After several years working in the agribusiness industry and farming on the side, Carl wanted to get more involved in the family farm operation. He began farming full-time with his father, Larry, in 2015. They had tried no-till previously and soon made the switch to full conservation farming practices by implementing no-till, cover crops, split nitrogen applications, and other practices.
Carl and Larry enrolled in the Conservation Stewardship Program and Environmental Quality Incentives Program through the Natural Resources Conservation Service. The program’s focus is on helping people “reduce soil erosion, enhance water supplies, improve water quality, increase wildlife habitat, and reduce damages caused by floods and other natural disasters.” Along with NRCS programs, the Zimmermans are enrolled in the Farm Service Agency’s Conservation Reserve Program (CRP) for grassed waterways, filter strips, and wetland restorations. These practices help reduce soil erosion, improve water quality, and promote habitat along with other benefits.
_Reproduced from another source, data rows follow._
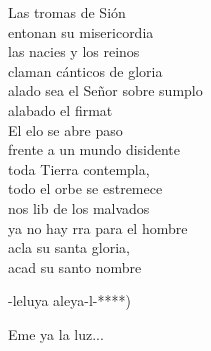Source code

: \begin{cancion}
	\jump
	Las tromas de Sión \\
	\jump
entonan su misericordia\\
	las nacies y los reinos \\
	\jump
claman cánticos de gloria\\
	alado sea el Señor sobre sumplo\\
	alabado el firmat \\
	\jump
	El elo se abre paso \\
	\jump
frente a un mundo disidente\\
	toda  Tierra contempla, \\
	\jump
todo el orbe se estremece\\
	nos lib de los malvados \\
	ya no hay rra para el hombre\\
	acla su santa gloria,\\
	 acad su santo nombre\jump\\
	\begin{chorus}%
		-leluya aleya-l-****)\jump\\
	\end{chorus}%
	\jump
	Eme ya la luz...\\
	\jump
\end{cancion}%
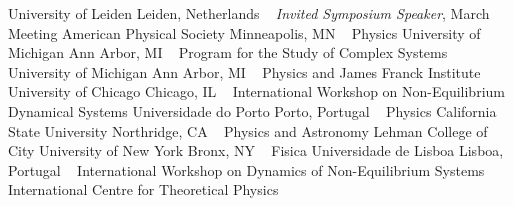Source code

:     University of Leiden
    \newline
Leiden, Netherlands
\newline
~
\Gap
{}
\textit{Invited Symposium Speaker}, March Meeting
\newline
    American Physical Society 
    \newline
Minneapolis, MN
\newline
~
\Gap
{}
Physics
\newline
    University of Michigan
    \newline
Ann Arbor, MI
\newline
~
\Gap
{}
Program for the Study of Complex Systems
\newline
    University of Michigan
    \newline
Ann Arbor, MI
\newline
~
\Gap
{}
Physics and James Franck Institute
\newline
    University of Chicago
    \newline
Chicago, IL
\newline
~
\Gap
{}
International Workshop on Non-Equilibrium Dynamical Systems
\newline
    Universidade do Porto
    \newline
Porto, Portugal
\newline
~
\Gap
{}
Physics
\newline
    California State University
    \newline
Northridge, CA
\newline
~
\Gap
{}
Physics and Astronomy
\newline
    Lehman College of City University of New York
    \newline
Bronx, NY
\newline
~
\Gap
{}
Fisica
\newline
    Universidade de Lisboa
    \newline
Lisboa, Portugal
\newline
~
\Gap
{}
International Workshop on Dynamics of Non-Equilibrium Systems
\newline
    International Centre for Theoretical Physics
    \newline
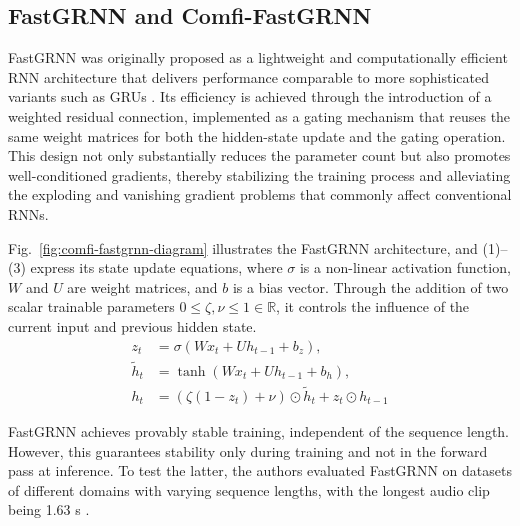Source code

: \documentclass[9pt]{article}
\begin{document}
\subsection{FastGRNN and Comfi-FastGRNN}
\label{ssec:comfi-fastgrnn}

FastGRNN was originally proposed as a lightweight and computationally efficient RNN architecture that delivers performance comparable to more sophisticated variants such as GRUs \cite{C8}. Its efficiency is achieved through the introduction of a weighted residual connection, implemented as a gating mechanism that reuses the same weight matrices for both the hidden-state update and the gating operation. This design not only substantially reduces the parameter count but also promotes well-conditioned gradients, thereby stabilizing the training process and alleviating the exploding and vanishing gradient problems that commonly affect conventional RNNs.

Fig.~\ref{fig:comfi-fastgrnn-diagram} illustrates the FastGRNN architecture, and (1)--(3) express its state update equations, where $\sigma$ is a non-linear activation function, $W$ and $U$ are weight matrices, and $b$ is a bias vector. Through the addition of two scalar trainable parameters $0\leq\zeta,\nu\leq1\in\mathbb{R}$, it controls the influence of the current input and previous hidden state.
 \begin{align}
z_t &= \sigma(W x_t + U h_{t-1} + b_z), \\
\tilde{h}_t &= \tanh(W x_t + U h_{t-1} + b_h), \\
h_t &= \left(\zeta (1 - z_t) + \nu \right) \odot \tilde{h}_t + z_t \odot h_{t-1}
\end{align}


 
FastGRNN achieves provably stable training, independent of the sequence length. However, this guarantees stability only during training and not in the forward pass at inference. To test the latter, the authors evaluated FastGRNN on datasets of different domains with varying sequence lengths, with the longest audio clip being 1.63 s \cite{C8}.
\end{document}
Carl plans to add native grass and forb plantings in the future to broaden the biodiversity of his operation.
Carl’s father began farming in Putnam County and moved north to LaSalle County in 1966. He started out with moldboard plowing and over time switched to less invasive soil practices until they settled on a vertical tillage machine around 2010. It took a few more years but this helped to launch them fully into no-till farming practices. The Zimmermans raised corn, soybeans and hogs. The hog operation was farrow-to-finish until the markets and buyers started to dry up in 2000.
Shortly after the hogs left the farm, the Zimmermans started raising sweet corn for Del Monte. To help with weed issues on the sweetcorn fields, they planted oats as a test to keep them suppressed. After the oats showed their worth by reducing weeds and they were more comfortable with them, they began to experiment with other varieties of covers on more acres until all acres had a cover crop. They utilize oats and radishes after sweet corn and cereal ryegrass after field corn. Soybean ground gets a mixture of crimson clover, oats, radishes, and turnips.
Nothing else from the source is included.